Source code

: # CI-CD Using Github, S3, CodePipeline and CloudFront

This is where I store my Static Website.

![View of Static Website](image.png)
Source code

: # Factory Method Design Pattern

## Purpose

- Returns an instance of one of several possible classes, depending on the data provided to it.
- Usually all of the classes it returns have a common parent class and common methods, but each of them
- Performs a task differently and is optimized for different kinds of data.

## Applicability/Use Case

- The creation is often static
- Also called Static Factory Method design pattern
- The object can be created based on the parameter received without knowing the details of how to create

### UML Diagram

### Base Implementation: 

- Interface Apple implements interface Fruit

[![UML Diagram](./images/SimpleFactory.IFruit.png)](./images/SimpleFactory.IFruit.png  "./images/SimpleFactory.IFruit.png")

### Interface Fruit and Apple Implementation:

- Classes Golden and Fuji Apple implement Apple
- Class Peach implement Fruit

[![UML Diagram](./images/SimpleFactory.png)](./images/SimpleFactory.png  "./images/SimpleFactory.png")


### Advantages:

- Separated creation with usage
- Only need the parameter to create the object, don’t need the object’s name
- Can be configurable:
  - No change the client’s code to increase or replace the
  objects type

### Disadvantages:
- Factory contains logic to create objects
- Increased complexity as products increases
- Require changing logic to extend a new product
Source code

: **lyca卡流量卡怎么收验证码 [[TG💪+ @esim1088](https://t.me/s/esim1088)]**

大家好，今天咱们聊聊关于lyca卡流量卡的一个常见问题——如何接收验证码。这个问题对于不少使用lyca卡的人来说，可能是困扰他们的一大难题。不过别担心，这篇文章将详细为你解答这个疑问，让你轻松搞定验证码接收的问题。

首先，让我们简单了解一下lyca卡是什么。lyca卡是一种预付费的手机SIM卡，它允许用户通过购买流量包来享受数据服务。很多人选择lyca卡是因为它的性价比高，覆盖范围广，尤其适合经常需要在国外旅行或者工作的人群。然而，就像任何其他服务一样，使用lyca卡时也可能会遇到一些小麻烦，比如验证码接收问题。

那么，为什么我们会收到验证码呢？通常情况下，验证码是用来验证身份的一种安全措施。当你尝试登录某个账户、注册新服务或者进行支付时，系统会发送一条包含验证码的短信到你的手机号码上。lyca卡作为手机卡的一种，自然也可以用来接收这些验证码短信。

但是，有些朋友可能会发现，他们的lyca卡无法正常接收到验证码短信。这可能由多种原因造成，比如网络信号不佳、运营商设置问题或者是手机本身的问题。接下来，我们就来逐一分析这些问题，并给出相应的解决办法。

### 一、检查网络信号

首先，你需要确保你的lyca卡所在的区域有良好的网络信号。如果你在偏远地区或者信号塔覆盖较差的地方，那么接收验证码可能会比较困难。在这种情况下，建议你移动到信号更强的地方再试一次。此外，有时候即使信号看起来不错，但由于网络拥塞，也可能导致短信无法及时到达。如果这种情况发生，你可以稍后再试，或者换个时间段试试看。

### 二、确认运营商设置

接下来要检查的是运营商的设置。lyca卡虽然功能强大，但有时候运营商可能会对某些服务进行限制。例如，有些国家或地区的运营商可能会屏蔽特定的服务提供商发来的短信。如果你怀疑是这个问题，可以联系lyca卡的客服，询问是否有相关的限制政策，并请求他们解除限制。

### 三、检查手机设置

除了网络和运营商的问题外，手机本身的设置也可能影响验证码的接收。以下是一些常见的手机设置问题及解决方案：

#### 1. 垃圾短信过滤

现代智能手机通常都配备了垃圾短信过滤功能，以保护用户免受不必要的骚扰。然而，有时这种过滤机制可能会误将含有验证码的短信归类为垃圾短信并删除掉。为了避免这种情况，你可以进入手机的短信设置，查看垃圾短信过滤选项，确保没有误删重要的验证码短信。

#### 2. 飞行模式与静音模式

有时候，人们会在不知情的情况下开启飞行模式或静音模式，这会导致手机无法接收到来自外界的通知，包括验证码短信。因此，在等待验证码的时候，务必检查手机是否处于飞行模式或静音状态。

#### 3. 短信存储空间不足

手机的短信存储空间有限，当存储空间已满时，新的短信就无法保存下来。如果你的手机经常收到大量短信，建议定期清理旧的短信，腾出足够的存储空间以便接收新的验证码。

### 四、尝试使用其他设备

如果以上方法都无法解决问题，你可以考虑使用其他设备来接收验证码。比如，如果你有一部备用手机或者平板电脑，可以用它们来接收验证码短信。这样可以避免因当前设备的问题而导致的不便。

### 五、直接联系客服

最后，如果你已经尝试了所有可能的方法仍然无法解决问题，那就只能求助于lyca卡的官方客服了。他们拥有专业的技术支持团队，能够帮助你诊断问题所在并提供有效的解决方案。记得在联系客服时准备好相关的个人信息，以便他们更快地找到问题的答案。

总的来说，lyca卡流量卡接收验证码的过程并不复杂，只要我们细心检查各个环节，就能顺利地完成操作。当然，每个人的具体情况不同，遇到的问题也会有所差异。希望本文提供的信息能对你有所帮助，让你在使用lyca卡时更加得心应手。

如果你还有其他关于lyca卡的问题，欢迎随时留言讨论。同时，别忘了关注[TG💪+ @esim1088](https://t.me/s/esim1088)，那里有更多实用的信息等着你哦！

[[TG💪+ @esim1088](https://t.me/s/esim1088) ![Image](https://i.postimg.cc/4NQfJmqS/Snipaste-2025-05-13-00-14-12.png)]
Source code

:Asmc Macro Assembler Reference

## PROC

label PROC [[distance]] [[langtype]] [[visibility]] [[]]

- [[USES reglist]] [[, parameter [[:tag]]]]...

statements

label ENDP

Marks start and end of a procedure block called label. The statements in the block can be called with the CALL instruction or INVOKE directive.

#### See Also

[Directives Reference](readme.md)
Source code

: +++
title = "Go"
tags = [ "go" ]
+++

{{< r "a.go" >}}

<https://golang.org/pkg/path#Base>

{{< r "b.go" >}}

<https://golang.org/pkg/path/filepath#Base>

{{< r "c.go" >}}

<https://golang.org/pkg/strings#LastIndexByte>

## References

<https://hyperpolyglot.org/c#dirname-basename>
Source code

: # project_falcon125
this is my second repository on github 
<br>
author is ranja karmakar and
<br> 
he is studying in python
*-*-*
Description of the task: Restate the entries above word for word.

Answer area:
Source code

: # CI-CD Using Github, S3, CodePipeline and CloudFront

This is where I store my Static Website.

![View of Static Website](image.png)
Source code

: # Factory Method Design Pattern

## Purpose

- Returns an instance of one of several possible classes, depending on the data provided to it.
- Usually all of the classes it returns have a common parent class and common methods, but each of them
- Performs a task differently and is optimized for different kinds of data.

## Applicability/Use Case

- The creation is often static
- Also called Static Factory Method design pattern
- The object can be created based on the parameter received without knowing the details of how to create

### UML Diagram

### Base Implementation: 

- Interface Apple implements interface Fruit

[![UML Diagram](./images/SimpleFactory.IFruit.png)](./images/SimpleFactory.IFruit.png  "./images/SimpleFactory.IFruit.png")

### Interface Fruit and Apple Implementation:

- Classes Golden and Fuji Apple implement Apple
- Class Peach implement Fruit

[![UML Diagram](./images/SimpleFactory.png)](./images/SimpleFactory.png  "./images/SimpleFactory.png")


### Advantages:

- Separated creation with usage
- Only need the parameter to create the object, don’t need the object’s name
- Can be configurable:
  - No change the client’s code to increase or replace the
  objects type

### Disadvantages:
- Factory contains logic to create objects
- Increased complexity as products increases
- Require changing logic to extend a new product
Source code

: **lyca卡流量卡怎么收验证码 [[TG💪+ @esim1088](https://t.me/s/esim1088)]**

大家好，今天咱们聊聊关于lyca卡流量卡的一个常见问题——如何接收验证码。这个问题对于不少使用lyca卡的人来说，可能是困扰他们的一大难题。不过别担心，这篇文章将详细为你解答这个疑问，让你轻松搞定验证码接收的问题。

首先，让我们简单了解一下lyca卡是什么。lyca卡是一种预付费的手机SIM卡，它允许用户通过购买流量包来享受数据服务。很多人选择lyca卡是因为它的性价比高，覆盖范围广，尤其适合经常需要在国外旅行或者工作的人群。然而，就像任何其他服务一样，使用lyca卡时也可能会遇到一些小麻烦，比如验证码接收问题。

那么，为什么我们会收到验证码呢？通常情况下，验证码是用来验证身份的一种安全措施。当你尝试登录某个账户、注册新服务或者进行支付时，系统会发送一条包含验证码的短信到你的手机号码上。lyca卡作为手机卡的一种，自然也可以用来接收这些验证码短信。

但是，有些朋友可能会发现，他们的lyca卡无法正常接收到验证码短信。这可能由多种原因造成，比如网络信号不佳、运营商设置问题或者是手机本身的问题。接下来，我们就来逐一分析这些问题，并给出相应的解决办法。

### 一、检查网络信号

首先，你需要确保你的lyca卡所在的区域有良好的网络信号。如果你在偏远地区或者信号塔覆盖较差的地方，那么接收验证码可能会比较困难。在这种情况下，建议你移动到信号更强的地方再试一次。此外，有时候即使信号看起来不错，但由于网络拥塞，也可能导致短信无法及时到达。如果这种情况发生，你可以稍后再试，或者换个时间段试试看。

### 二、确认运营商设置

接下来要检查的是运营商的设置。lyca卡虽然功能强大，但有时候运营商可能会对某些服务进行限制。例如，有些国家或地区的运营商可能会屏蔽特定的服务提供商发来的短信。如果你怀疑是这个问题，可以联系lyca卡的客服，询问是否有相关的限制政策，并请求他们解除限制。

### 三、检查手机设置

除了网络和运营商的问题外，手机本身的设置也可能影响验证码的接收。以下是一些常见的手机设置问题及解决方案：

#### 1. 垃圾短信过滤

现代智能手机通常都配备了垃圾短信过滤功能，以保护用户免受不必要的骚扰。然而，有时这种过滤机制可能会误将含有验证码的短信归类为垃圾短信并删除掉。为了避免这种情况，你可以进入手机的短信设置，查看垃圾短信过滤选项，确保没有误删重要的验证码短信。

#### 2. 飞行模式与静音模式

有时候，人们会在不知情的情况下开启飞行模式或静音模式，这会导致手机无法接收到来自外界的通知，包括验证码短信。因此，在等待验证码的时候，务必检查手机是否处于飞行模式或静音状态。

#### 3. 短信存储空间不足

手机的短信存储空间有限，当存储空间已满时，新的短信就无法保存下来。如果你的手机经常收到大量短信，建议定期清理旧的短信，腾出足够的存储空间以便接收新的验证码。

### 四、尝试使用其他设备

如果以上方法都无法解决问题，你可以考虑使用其他设备来接收验证码。比如，如果你有一部备用手机或者平板电脑，可以用它们来接收验证码短信。这样可以避免因当前设备的问题而导致的不便。

### 五、直接联系客服

最后，如果你已经尝试了所有可能的方法仍然无法解决问题，那就只能求助于lyca卡的官方客服了。他们拥有专业的技术支持团队，能够帮助你诊断问题所在并提供有效的解决方案。记得在联系客服时准备好相关的个人信息，以便他们更快地找到问题的答案。

总的来说，lyca卡流量卡接收验证码的过程并不复杂，只要我们细心检查各个环节，就能顺利地完成操作。当然，每个人的具体情况不同，遇到的问题也会有所差异。希望本文提供的信息能对你有所帮助，让你在使用lyca卡时更加得心应手。

如果你还有其他关于lyca卡的问题，欢迎随时留言讨论。同时，别忘了关注[TG💪+ @esim1088](https://t.me/s/esim1088)，那里有更多实用的信息等着你哦！

[[TG💪+ @esim1088](https://t.me/s/esim1088) ![Image](https://i.postimg.cc/4NQfJmqS/Snipaste-2025-05-13-00-14-12.png)]
Source code

:Asmc Macro Assembler Reference

## PROC

label PROC [[distance]] [[langtype]] [[visibility]] [[]]

- [[USES reglist]] [[, parameter [[:tag]]]]...

statements

label ENDP

Marks start and end of a procedure block called label. The statements in the block can be called with the CALL instruction or INVOKE directive.

#### See Also

[Directives Reference](readme.md)
Source code

: +++
title = "Go"
tags = [ "go" ]
+++

{{< r "a.go" >}}

<https://golang.org/pkg/path#Base>

{{< r "b.go" >}}

<https://golang.org/pkg/path/filepath#Base>

{{< r "c.go" >}}

<https://golang.org/pkg/strings#LastIndexByte>

## References

<https://hyperpolyglot.org/c#dirname-basename>
Source code

: # project_falcon125
this is my second repository on github 
<br>
author is ranja karmakar and
<br> 
he is studying in python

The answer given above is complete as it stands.